Despite being primarily an electronic project, the incorporation of live instrumentation in the form of a grand piano and a string quartet provides the album with its uniquely organic essence. Appropriately, the album often acts as a harmonic accompaniment to the glacial Icelandic environment in which the album was written and recorded. Distinctively cold melodies sit tightly on top of pulsating sub bass, while icy and brittle percussive elements splinter through canvases of strings and piano.
Throughout, refrains build to cinematic intensity, often around a simple and repeating melody. This minimalism is something that characterises much of the album, also a prominent feature of Arnalds’ solo work. Basic motifs composed of no more than three or four individual notes provide the framework upon which lush electronic and instrumental arrangements gradually unfold.
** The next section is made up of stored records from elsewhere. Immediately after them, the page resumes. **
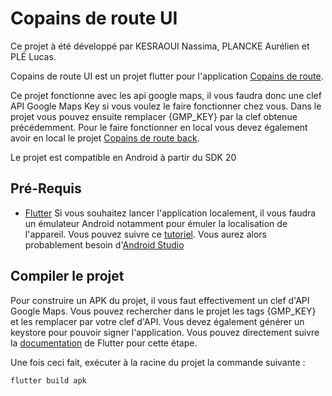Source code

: # Copains de route UI

Ce projet à été développé par KESRAOUI Nassima, PLANCKE Aurélien et PLÉ Lucas.

Copains de route UI est un projet flutter pour l'application [Copains de route](https://www.instagram.com/copainsderoute/). 

Ce projet fonctionne avec les api google maps, il vous faudra donc une clef API Google Maps Key si vous voulez le faire fonctionner chez vous. Dans le projet vous pouvez ensuite remplacer {GMP_KEY} par la clef obtenue précédemment.
Pour le faire fonctionner en local vous devez également avoir en local le projet [Copains de route back](https://github.com/Chagul/copains-de-route-back).

Le projet est compatible en Android à partir du SDK 20

## Pré-Requis
- [Flutter](https://docs.flutter.dev/get-started/install)
Si vous souhaitez lancer l'application localement, il vous faudra un émulateur Android notamment pour émuler la localisation de l'appareil. Vous pouvez suivre ce [tutoriel](https://developer.android.com/studio/run/managing-avds?hl=fr).
Vous aurez alors probablement besoin d'[Android Studio](https://developer.android.com/studio)

## Compiler le projet
Pour construire un APK du projet, il vous faut effectivement un clef d'API Google Maps. Vous pouvez rechercher dans le projet les tags {GMP_KEY} et les remplacer par votre clef d'API.
Vous devez également générer un keystore pour pouvoir signer l'application. Vous pouvez directement suivre la [documentation](https://docs.flutter.dev/deployment/android#sign-the-app) de Flutter pour cette étape.

Une fois ceci fait, exécuter à la racine du projet la commande suivante :
```bash
flutter build apk
```

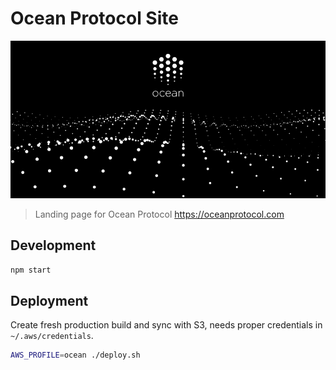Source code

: # Ocean Protocol Site

![](public/twitter_card.png)

> Landing page for Ocean Protocol https://oceanprotocol.com

## Development

```bash
npm start
```

## Deployment

Create fresh production build and sync with S3, needs proper credentials in `~/.aws/credentials`.

```bash
AWS_PROFILE=ocean ./deploy.sh
```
Much of the album’s character also comes from the juxtaposition of its synthesised and live elements, most affecting on closing tracks ‘Bent’ and ‘Burnt’; pensive piano passages are set against thunderous sub bass, and soaring strings against harsh, imposing synths. If nothing else, this dimension serves to perfectly encapsulate Kiasmos as the junction at which Arnalds’ and Rasmussen’s divergent musical backgrounds meet.